Porque, meio século após a Independência Nacional,
continuar a medir o sucesso das relações externas pelo número de obras
inauguradas ou pelo volume de ajuda recebida é mais do que anacrónico – é sintoma de pobreza estratégica. A ajuda pode
aliviar, mas não desenvolve. E Cabo Verde insiste em agir como se ainda não
tivesse percebido essa evidência básica.
A escala dos números diz tudo. A ajuda chinesa a Cabo
Verde mede-se em dezenas de milhões de dólares anuais. As necessidades de
transformação económica medem-se em centenas de milhões de dólares por ano. O
próprio Banco Africano de Desenvolvimento estima que o país precisa de cerca de
163 milhões de dólares anuais até 2030 apenas para infraestruturas e energia. A
diferença entre os valores provenientes da ajuda pública ao desenvolvimento
(APD) e as necessidades de financiamento do desenvolvimento de Cabo Verde não é
apenas quantitativa; é estrutural.

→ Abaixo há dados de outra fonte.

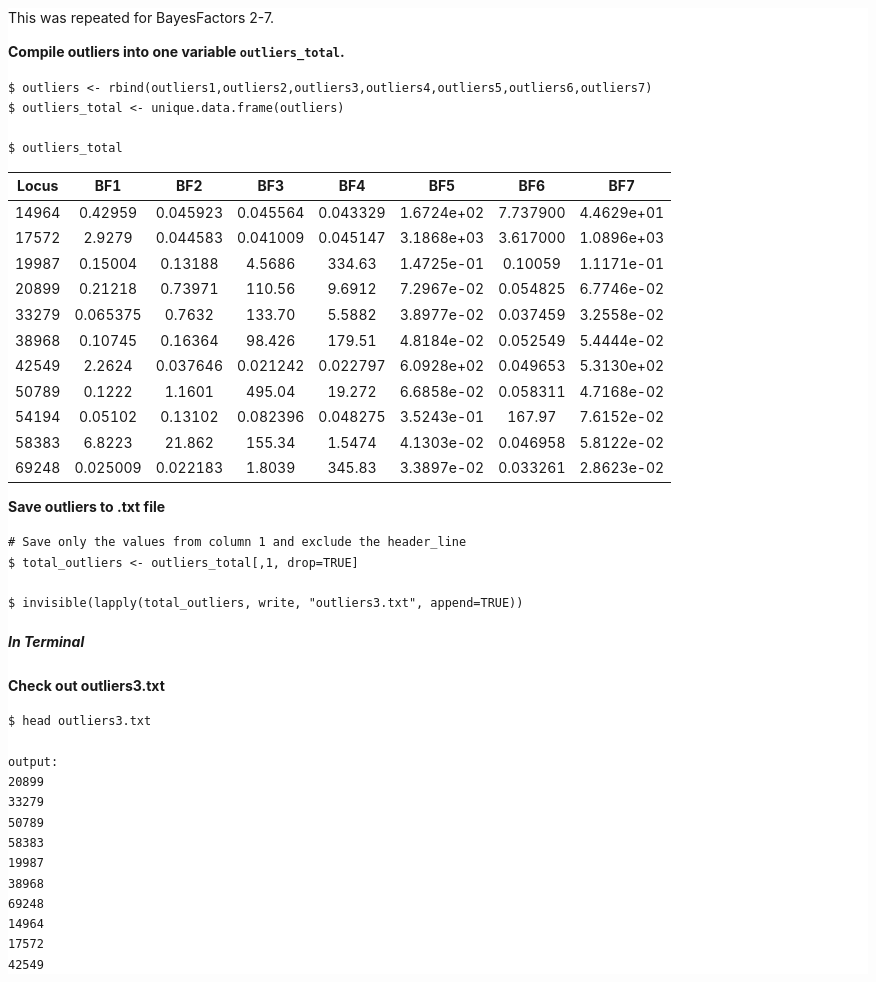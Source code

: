 This was repeated for BayesFactors 2-7.

**Compile outliers into one variable `outliers_total`.**

```
$ outliers <- rbind(outliers1,outliers2,outliers3,outliers4,outliers5,outliers6,outliers7)
$ outliers_total <- unique.data.frame(outliers)

$ outliers_total
```

| Locus |    BF1   |    BF2   |    BF3   |    BF4   |     BF5    |    BF6   |     BF7    |
|:-----:|:--------:|:--------:|:--------:|:--------:|:----------:|:--------:|:----------:|
| 14964 |  0.42959 | 0.045923 | 0.045564 | 0.043329 | 1.6724e+02 | 7.737900 | 4.4629e+01 |
| 17572 |   2.9279 | 0.044583 | 0.041009 | 0.045147 | 3.1868e+03 | 3.617000 | 1.0896e+03 |
| 19987 |  0.15004 |  0.13188 |   4.5686 |   334.63 | 1.4725e-01 |  0.10059 | 1.1171e-01 |
| 20899 |  0.21218 |  0.73971 |   110.56 |   9.6912 | 7.2967e-02 | 0.054825 | 6.7746e-02 |
| 33279 | 0.065375 |   0.7632 |   133.70 |   5.5882 | 3.8977e-02 | 0.037459 | 3.2558e-02 |
| 38968 |  0.10745 |  0.16364 |   98.426 |   179.51 | 4.8184e-02 | 0.052549 | 5.4444e-02 |
| 42549 |   2.2624 | 0.037646 | 0.021242 | 0.022797 | 6.0928e+02 | 0.049653 | 5.3130e+02 |
| 50789 |   0.1222 |   1.1601 |   495.04 |   19.272 | 6.6858e-02 | 0.058311 | 4.7168e-02 |
| 54194 |  0.05102 |  0.13102 | 0.082396 | 0.048275 | 3.5243e-01 |   167.97 | 7.6152e-02 |
| 58383 |   6.8223 |   21.862 |   155.34 |   1.5474 | 4.1303e-02 | 0.046958 | 5.8122e-02 |
| 69248 | 0.025009 | 0.022183 |   1.8039 |   345.83 | 3.3897e-02 | 0.033261 | 2.8623e-02 |

**Save outliers to .txt file**

```
# Save only the values from column 1 and exclude the header_line
$ total_outliers <- outliers_total[,1, drop=TRUE]

$ invisible(lapply(total_outliers, write, "outliers3.txt", append=TRUE))
```

##### _In Terminal_

**Check out outliers3.txt**

```
$ head outliers3.txt

output:
20899
33279
50789
58383
19987
38968
69248
14964
17572
42549
```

Não se resolve com mais acordos de
cooperação. Resolve-se com estratégia.
O discurso oficial continua ancorado na lógica da
parceria, da amizade e da cooperação. Tudo isso é importante, mas nada disso
substitui uma política económica interna coerente. Cabo Verde continua a depender
excessivamente de fluxos externos – APD, remessas de emigrantes e turismo – enquanto a base produtiva permanece estreita,
vulnerável e pouco diversificada.
Mais grave ainda: mais de 80% dos recursos arrecadados
internamente são absorvidos por um Estado pesado, caro e pouco eficiente. Os
dados são claros. O FMI projeta que a despesa corrente primária continue a
representar mais de 22% do PIB nos próximos anos, com a massa salarial da
função pública a aproximar-se dos 10% do PIB. Ao mesmo tempo, a execução da
despesa de capital – aquela
que poderia gerar transformação económica – continua aquém do necessário.
Isto significa, na prática, que o Estado consome
demasiado e investe de menos, perpetuando a necessidade de APD.
A pressão da dívida agrava ainda mais este quadro. O
Banco Mundial indica que o serviço da dívida absorve uma parte significativa
das receitas públicas, limitando a capacidade do país para investir no futuro.
Mesmo com alguma redução recente do rácio da dívida pública oficial – de 117% do PIB em 2023 para cerca de 112% em 2024 –, a margem de manobra continua estreita. Um país que
canaliza uma fatia tão relevante dos seus recursos para pagar o passado não
pode dar-se ao luxo de adiar decisões estruturais.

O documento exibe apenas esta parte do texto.